In the mid-26th century, special agents Valerian (DeHaan) and Laureline (Delevingne) must deal with a mysterious threat to the cosmically cosmopolitan deep-space metropolis of Alpha, home to millions of lifeforms from a thousand different worlds — while also dealing with their growing attraction to each other. Empire

Admittedly, plot-wise this film is not strong. the characters have to transport an adorable pearl-shedding space creature (below) from one place to another. That is the essence of the storyline. Bear this in mind when optimising your comfort level prior to diving into this film. If, however, you are not hardened and bitter like me, you can enjoy this film for what I believe it is: an extraordinary foray into the supernatural.
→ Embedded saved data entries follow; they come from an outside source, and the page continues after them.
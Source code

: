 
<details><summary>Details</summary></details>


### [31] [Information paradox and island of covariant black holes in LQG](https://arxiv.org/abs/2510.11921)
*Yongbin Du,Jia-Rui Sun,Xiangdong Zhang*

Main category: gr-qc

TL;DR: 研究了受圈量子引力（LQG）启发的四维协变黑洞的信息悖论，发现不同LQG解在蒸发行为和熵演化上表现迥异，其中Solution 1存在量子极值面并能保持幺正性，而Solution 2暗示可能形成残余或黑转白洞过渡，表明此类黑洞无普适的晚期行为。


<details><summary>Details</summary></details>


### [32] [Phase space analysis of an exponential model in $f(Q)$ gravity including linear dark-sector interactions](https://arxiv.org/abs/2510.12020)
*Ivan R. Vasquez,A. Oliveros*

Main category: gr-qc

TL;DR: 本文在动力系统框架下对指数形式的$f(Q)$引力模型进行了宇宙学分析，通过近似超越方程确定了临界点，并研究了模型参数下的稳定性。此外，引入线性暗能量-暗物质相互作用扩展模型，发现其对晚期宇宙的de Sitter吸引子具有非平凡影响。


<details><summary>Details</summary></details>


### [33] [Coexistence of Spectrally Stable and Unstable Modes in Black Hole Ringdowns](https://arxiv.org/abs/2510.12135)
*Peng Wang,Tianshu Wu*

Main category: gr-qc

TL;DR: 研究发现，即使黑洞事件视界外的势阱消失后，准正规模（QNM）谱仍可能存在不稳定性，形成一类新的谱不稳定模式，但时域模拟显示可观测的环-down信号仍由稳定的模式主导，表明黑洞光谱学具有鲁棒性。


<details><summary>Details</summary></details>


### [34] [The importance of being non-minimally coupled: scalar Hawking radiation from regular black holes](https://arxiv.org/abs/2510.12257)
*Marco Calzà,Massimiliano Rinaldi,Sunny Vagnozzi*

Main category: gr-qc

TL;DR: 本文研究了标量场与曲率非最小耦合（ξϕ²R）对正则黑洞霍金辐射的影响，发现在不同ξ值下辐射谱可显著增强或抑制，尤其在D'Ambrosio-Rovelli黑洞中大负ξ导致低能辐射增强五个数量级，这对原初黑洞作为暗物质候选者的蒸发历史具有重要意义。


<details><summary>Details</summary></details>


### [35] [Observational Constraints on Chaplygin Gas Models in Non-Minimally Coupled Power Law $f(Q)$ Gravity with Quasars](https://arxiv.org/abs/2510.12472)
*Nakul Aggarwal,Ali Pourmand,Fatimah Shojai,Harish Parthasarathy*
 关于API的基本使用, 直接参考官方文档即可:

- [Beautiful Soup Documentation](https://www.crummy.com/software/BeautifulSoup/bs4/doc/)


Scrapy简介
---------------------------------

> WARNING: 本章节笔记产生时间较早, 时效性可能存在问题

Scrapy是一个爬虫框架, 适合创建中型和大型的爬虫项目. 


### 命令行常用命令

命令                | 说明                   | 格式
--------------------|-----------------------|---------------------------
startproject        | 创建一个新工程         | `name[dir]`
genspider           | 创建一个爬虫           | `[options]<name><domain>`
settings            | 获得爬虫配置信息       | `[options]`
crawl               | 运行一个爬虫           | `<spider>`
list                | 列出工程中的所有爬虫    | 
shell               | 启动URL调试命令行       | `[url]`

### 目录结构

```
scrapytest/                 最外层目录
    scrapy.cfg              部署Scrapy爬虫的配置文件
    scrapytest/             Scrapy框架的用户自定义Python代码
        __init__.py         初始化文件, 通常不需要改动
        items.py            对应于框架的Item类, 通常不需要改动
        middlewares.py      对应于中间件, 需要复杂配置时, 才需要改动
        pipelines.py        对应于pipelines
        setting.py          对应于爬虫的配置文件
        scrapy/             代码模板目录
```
I speak endlessly about the scope of my favourite albums in music. It is perhaps time that I transpose this discussion to film. Regardless of the missing plot, Valerian does boast a vast scope.

With jellyfish that eat memories, aquatic monsters the size of cathedrals and a bazaar so bizarre its exists simultaneously in different dimensions, it’s like Guardians Of The Galaxy might have turned out if James Gunn were a being made of pure mescaline. Empire

Of course my favourite scene was the Cabaret-esque Rihanna shape shifting strip show. As you can see from the cover photo, Rihanna is effecting a clin d’œil (or nod) to my favourite musical, Cabaret (1972). The importance of the chair in her routine was not lost on this reviewer.


Valerian is absolutely appealing. the ambit of Besson’s directorial prowess cannot be understated. This film could be described as Star Wars on crack. It would be hard not to recognise the contribution to astronomical cinematography which Valerian has made. One could almost say it is on par with the Fifth Element, Besson’s most acclaimed work. In all, I am impressed with this film in spite of its misgivings. I hope you enjoy it as much as I did.